MUMBAI, March 26: Maharashtra Housing Minister Sureshdada Jain has dismissed the whole controversy over BG Shirke Construction Technology Ltd’s eligibility for the additional incentive of Rs 50 per sq ft for building the 10,000 transit tenements in time as “premature and hypothetical”.
Responding to a report in this paper (“Now it’s official: Govt wants to enrich’ pvt builder”, Mon, March 22), Jain, in a signed three-page statement says: “The contract says the tenements shall be constructed in 18 months from the work-order date, that is to say about 4671 tenements are to be delivered by 17 June, 1999. Hence it is all hypothetical and premature to say that I, as minister, want to tell the Maharashtra Housing and Area Development Authority (MHADA) to pay over and above the contract.” Meaning that, since the scheduled date of completion of the project is only in June, the question of his instructing MHADA to pay the incentive earlier did not arise.

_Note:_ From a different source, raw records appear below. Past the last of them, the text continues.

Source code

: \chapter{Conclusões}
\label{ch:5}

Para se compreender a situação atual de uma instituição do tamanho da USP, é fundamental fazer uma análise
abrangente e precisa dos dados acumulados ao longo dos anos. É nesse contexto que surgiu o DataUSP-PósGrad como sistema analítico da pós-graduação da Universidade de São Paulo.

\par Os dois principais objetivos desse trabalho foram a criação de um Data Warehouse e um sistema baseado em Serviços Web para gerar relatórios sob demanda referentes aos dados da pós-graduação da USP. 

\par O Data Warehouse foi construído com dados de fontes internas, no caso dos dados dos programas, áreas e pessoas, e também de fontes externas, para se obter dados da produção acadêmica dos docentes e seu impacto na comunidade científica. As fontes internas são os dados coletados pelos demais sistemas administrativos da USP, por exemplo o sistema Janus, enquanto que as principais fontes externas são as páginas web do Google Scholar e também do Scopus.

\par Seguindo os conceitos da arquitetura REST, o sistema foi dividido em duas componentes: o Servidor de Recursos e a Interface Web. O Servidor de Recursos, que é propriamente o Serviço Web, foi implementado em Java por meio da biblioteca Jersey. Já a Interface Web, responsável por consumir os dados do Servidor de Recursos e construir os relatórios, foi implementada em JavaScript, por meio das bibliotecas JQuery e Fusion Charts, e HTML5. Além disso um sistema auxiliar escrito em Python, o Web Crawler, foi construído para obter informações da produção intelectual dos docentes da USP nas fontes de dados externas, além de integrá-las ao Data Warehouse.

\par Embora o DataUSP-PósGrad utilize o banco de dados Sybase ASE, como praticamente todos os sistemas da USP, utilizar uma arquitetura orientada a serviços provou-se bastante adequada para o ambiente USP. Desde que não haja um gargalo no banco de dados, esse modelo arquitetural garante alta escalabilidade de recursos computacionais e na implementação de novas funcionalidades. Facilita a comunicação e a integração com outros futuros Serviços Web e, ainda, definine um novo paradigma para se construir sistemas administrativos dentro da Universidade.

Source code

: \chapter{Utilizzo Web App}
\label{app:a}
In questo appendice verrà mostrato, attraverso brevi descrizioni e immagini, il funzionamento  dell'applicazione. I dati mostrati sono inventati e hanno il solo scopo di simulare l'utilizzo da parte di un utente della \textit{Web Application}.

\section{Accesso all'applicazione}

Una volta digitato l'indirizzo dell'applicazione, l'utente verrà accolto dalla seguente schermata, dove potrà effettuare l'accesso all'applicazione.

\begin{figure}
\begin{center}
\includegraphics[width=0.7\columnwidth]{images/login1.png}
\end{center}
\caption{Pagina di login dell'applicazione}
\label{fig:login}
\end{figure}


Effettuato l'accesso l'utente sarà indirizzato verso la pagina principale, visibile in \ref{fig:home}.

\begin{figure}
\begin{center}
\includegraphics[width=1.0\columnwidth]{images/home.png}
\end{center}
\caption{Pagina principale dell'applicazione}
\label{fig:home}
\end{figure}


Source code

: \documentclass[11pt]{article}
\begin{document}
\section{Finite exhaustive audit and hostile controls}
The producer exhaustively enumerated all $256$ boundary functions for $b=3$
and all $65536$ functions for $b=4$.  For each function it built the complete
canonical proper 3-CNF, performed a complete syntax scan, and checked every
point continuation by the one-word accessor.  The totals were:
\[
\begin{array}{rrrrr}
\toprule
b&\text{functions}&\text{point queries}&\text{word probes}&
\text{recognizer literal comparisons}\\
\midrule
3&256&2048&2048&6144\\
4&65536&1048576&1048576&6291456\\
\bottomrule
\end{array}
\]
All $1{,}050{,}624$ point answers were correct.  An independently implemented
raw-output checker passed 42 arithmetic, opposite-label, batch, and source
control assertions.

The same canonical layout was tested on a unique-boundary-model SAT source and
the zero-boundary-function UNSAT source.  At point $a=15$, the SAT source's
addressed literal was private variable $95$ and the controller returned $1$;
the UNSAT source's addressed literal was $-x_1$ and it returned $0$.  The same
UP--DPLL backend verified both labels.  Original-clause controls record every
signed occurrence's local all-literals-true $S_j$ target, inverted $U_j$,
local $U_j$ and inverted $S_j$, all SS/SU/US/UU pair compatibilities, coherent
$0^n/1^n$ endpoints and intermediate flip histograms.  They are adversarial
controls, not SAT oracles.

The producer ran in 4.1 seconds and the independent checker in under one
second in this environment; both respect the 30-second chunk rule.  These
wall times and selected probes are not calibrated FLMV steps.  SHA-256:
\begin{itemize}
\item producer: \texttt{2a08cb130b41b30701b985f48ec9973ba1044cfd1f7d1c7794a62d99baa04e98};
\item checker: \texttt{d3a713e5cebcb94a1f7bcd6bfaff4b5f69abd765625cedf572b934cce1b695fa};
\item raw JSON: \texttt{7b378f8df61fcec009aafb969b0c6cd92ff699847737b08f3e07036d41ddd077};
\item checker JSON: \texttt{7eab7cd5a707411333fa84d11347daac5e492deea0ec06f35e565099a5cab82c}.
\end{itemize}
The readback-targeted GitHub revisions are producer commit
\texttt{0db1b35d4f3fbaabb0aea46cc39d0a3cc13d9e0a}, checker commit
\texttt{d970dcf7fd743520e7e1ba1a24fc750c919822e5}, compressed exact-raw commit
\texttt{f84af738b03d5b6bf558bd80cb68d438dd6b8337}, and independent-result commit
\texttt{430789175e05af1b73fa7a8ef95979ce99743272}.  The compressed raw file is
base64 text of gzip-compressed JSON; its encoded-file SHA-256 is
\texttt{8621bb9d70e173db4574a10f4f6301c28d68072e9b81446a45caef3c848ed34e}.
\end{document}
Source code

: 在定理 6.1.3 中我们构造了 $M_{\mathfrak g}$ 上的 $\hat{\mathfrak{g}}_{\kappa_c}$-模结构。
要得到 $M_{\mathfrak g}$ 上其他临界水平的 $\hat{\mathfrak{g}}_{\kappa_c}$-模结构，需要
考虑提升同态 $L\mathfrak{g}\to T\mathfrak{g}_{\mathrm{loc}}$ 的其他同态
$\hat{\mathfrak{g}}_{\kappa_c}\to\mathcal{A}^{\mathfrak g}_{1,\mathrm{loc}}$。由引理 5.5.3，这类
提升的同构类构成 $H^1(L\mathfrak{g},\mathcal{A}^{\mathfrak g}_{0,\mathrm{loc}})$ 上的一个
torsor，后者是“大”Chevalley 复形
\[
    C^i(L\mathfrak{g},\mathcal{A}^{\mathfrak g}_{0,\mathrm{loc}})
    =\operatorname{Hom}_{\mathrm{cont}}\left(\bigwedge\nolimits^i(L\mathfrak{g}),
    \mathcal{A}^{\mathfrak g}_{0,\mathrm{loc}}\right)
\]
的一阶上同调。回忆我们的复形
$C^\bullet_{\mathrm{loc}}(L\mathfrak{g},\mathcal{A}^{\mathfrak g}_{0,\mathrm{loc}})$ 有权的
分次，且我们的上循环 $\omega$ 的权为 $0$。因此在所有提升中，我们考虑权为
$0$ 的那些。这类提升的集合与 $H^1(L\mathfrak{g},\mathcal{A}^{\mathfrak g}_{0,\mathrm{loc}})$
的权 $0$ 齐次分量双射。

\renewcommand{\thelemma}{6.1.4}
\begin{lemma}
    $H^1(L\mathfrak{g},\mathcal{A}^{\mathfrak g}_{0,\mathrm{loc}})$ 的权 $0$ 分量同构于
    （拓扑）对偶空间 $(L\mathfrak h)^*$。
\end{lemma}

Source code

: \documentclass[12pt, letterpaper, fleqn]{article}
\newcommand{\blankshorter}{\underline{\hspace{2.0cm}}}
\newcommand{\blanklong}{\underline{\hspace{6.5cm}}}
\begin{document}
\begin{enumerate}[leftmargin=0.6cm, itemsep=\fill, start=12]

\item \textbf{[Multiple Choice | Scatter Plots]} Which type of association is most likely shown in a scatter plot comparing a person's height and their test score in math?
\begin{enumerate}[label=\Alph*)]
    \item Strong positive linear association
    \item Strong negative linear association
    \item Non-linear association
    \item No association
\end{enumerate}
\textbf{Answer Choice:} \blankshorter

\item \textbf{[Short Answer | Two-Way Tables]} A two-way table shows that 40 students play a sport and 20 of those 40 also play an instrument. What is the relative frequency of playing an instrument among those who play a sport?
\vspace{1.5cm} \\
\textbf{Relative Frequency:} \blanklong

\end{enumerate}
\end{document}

Good question. It’s the question we raised in the story. It’s also the point that was argued by two CEOs of MHADA. As Vijay B Shirke, MD of the company points out in his letter to this newspaper, as per the special conditions of the contract, “the rate for awarded work shall be Rs 750 per sq ft of built up area (Rs 750 per sq ft if the construction is completed in all respects within 18 months and Rs 700 per sq ft if it is notcompleted in all respects in 18 months, so in effect the additional Rs 50 per sq ft is an incentive for the timely completion of the project)….” Adds Shirke: “The rate being paid to us right from the beginning of the contract is Rs 750 per sq ft and so the impression that additional Rs 50 per sq ft is being paid to us under instructions from the minister is false and malicious.”
Of course, Jain does not mention that he tried to change contract conditions in his letter of August 4, 1998 to MHADA while instructing it to pay the Rs 750 per sq.ft rate. Instead of the incentive pegged to timely completion of work in all respects, Jain sought to make the incentive applicable even if only 90 per cent work was completed. The then MHADA CEO Swadheen Kshatriya and his successor Subodh Kumar, saw this as preparing the ground to cover M/s Shirke in case work is not fully completed.
Their objection was: If Shirke was completing all work on time, where was the need for Jain’s letter in the first place? And, whatwas urgency for the government order of February 3 to back up the letter? Kshatriya, in fact, had objected to Jain’s letter saying it gave “a totally different clarification” about the applicability of the Rs 750 rate to M/s Shirke.
Of course, Shirke and Jain do not touch upon this crucial aspect or address the central question in this price war’. The thrust of the argument is: if Rs 50 per sq ft is the “incentive for timely completion of work” — as even Shirke admits it is — didn’t paying it from day one amount to assuming that he would complete the work in time? And, to borrow Jain’s own phrase, was that not “premature and hypothetical”?
There was no doubt in the minds of Kumar and Kshatriya that the incentive is due to Shirke if 100 pc of the project is completed in time. Yet, Jain says in his letter to this paper: “If there is a lack of clarity in the meaning of contract terms, it is naturally up to the minister, as the chairman of the (rate fixation) panel, to clarify the meaning ofcontract terms…” Indeed, if contract terms are disputed, there is provision for arbitration by an independent arbitrator — not the Minister.
Curiously, Jain ends the letter to this paper by alluding to “hypothetical allegations” again: “I’m told M/s B G Shirke is going to deliver 4671 tenements by the end of April 1999, two months ahead of schedule and hence the hypothetical allegations, motivated and defamatory aspersion cast on the government and the minister do not hold good.” Meaning if Shirke does deliver the houses before time, he would have deserved to be paid Rs 750 per sq ft anyway. But he still does not address the crucial question that begs the answer: Why the hurry? Why should Shirke be paid the incentive in anticipation of timely completion? Who’s assuming, who’s hypothesing?
Jain and Shirke have objected to the phrase “undue enrichment” used in our report while not denying the existence of the letter by Subodh Kumar putting his objections on record. But the phrase has been used byKumar himself not once but thrice in his letter that became such an explosive issue.